The Ellis Fairbank model effectively reverses this process, beginning with the individuals who will manage the business, sourcing the target and bringing in funding at a later stage. This method has significant advantages over the more established equity acquisition route from the perspective of both the management team and the seller.

The traditional methods have always struck me as an odd way of working. You are sourcing the management team late - even though that is where all the real value lies.

If you get the wrong management team the potential value, which forms the basis of the transaction, will not be delivered. This of course is why many transactions fail to deliver the results projected before the deal.

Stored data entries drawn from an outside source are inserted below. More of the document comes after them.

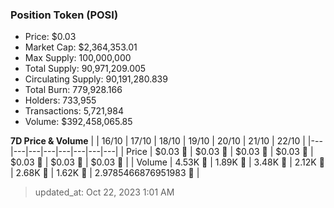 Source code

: 
  ### Position Token (POSI)
  - Price: $0.03
  - Market Cap: $2,364,353.01
  - Max Supply: 100,000,000
  - Total Supply: 90,971,209.005
  - Circulating Supply: 90,191,280.839
  - Total Burn: 779,928.166
  - Holders: 733,955
  - Transactions: 5,721,984
  - Volume: $392,458,065.85

  **7D Price & Volume**
  | | 16&#x2F;10 | 17&#x2F;10 | 18&#x2F;10 | 19&#x2F;10 | 20&#x2F;10 | 21&#x2F;10 | 22&#x2F;10 |
  |---|---|---|---|---|---|---|---|
  | Price | $0.03 🔻 | $0.03 🚀 | $0.03 🚀 | $0.03 🔻 | $0.03 🚀 | $0.03 🔻 | $0.03 🔻 |
  | Volume | 4.53K 🚀 | 1.89K 🔻 | 3.48K 🚀 | 2.12K 🔻 | 2.68K 🚀 | 1.62K 🔻 | 2.9785466876951983 🔻 |

  > updated_at: Oct 22, 2023 1:01 AM

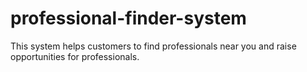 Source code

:# professional-finder-system
This system helps customers to find professionals near you and raise opportunities for professionals.
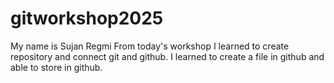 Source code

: # gitworkshop2025
My name is Sujan Regmi
From today's workshop I learned to create repository and connect git and github.
I learned to create a file in github and able to store in github. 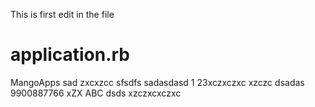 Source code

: This is first edit in the file

# application.rb
MangoApps
sad
zxcxzcc
sfsdfs
sadasdasd
1
23xczxczxc
xzczc
dsadas
9900887766
xZX
ABC
dsds
xzczxcxczxc
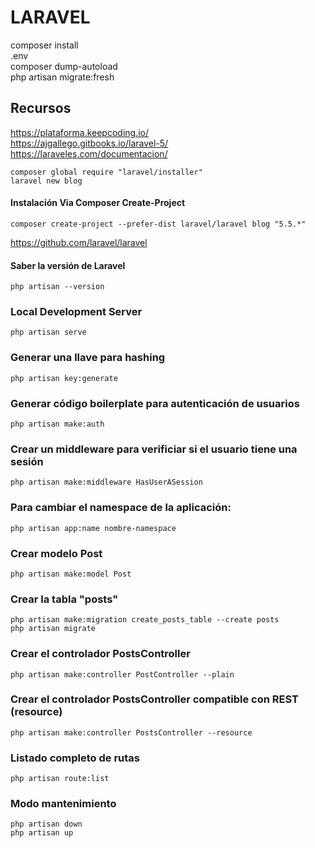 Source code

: # LARAVEL

composer install  
.env  
composer dump-autoload  
php artisan migrate:fresh  


## Recursos

https://plataforma.keepcoding.io/  
https://ajgallego.gitbooks.io/laravel-5/  
https://laraveles.com/documentacion/  

`composer global require "laravel/installer"`  
`laravel new blog`  

#### Instalación Via Composer Create-Project  
`composer create-project --prefer-dist laravel/laravel blog "5.5.*"`  

https://github.com/laravel/laravel

#### Saber la versión de Laravel  
`php artisan --version`  

### Local Development Server
`php artisan serve`  

### Generar una llave para hashing
`php artisan key:generate`

### Generar código boilerplate para autenticación de usuarios
`php artisan make:auth`

### Crear un middleware para verificiar si el usuario tiene una sesión
`php artisan make:middleware HasUserASession`

### Para cambiar el namespace de la aplicación:
`php artisan app:name nombre-namespace`

### Crear modelo Post
`php artisan make:model Post`

### Crear la tabla "posts"
`php artisan make:migration create_posts_table --create posts`  
`php artisan migrate`

### Crear el controlador PostsController
`php artisan make:controller PostController --plain`

### Crear el controlador PostsController compatible con REST (resource) 
`php artisan make:controller PostsController --resource` 

### Listado completo de rutas
`php artisan route:list` 

### Modo mantenimiento
`php artisan down`    
`php artisan up`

In our system, a relationship begins to gel between the acquiring management and the vendor from day one. They can then set fairly aggressive terms for the funder, because the transaction relies upon the relationship between buyer and seller rather than the funder's involvement. The central idea in all of this is for the vendor and acquirer to retain control over the transaction and the new owner to retain control over the business, rather than conceding control to a third-party investor at any stage.

In fact, the majority of our deals have been debt-funded for this reason. It is simply not necessary to give away large chunks of equity just to get a deal done.

As a means of exit the process can also be very ethical when approached correctly, which gives peace of mind to vendors. For the regional businesses that are perfect targets for the MBI programme, local reputation and succession are crucial. Because the new owner is an individual, there is no threat that the business will be absorbed into a larger group, and therefore a reduced risk of job losses and culture change after the deal.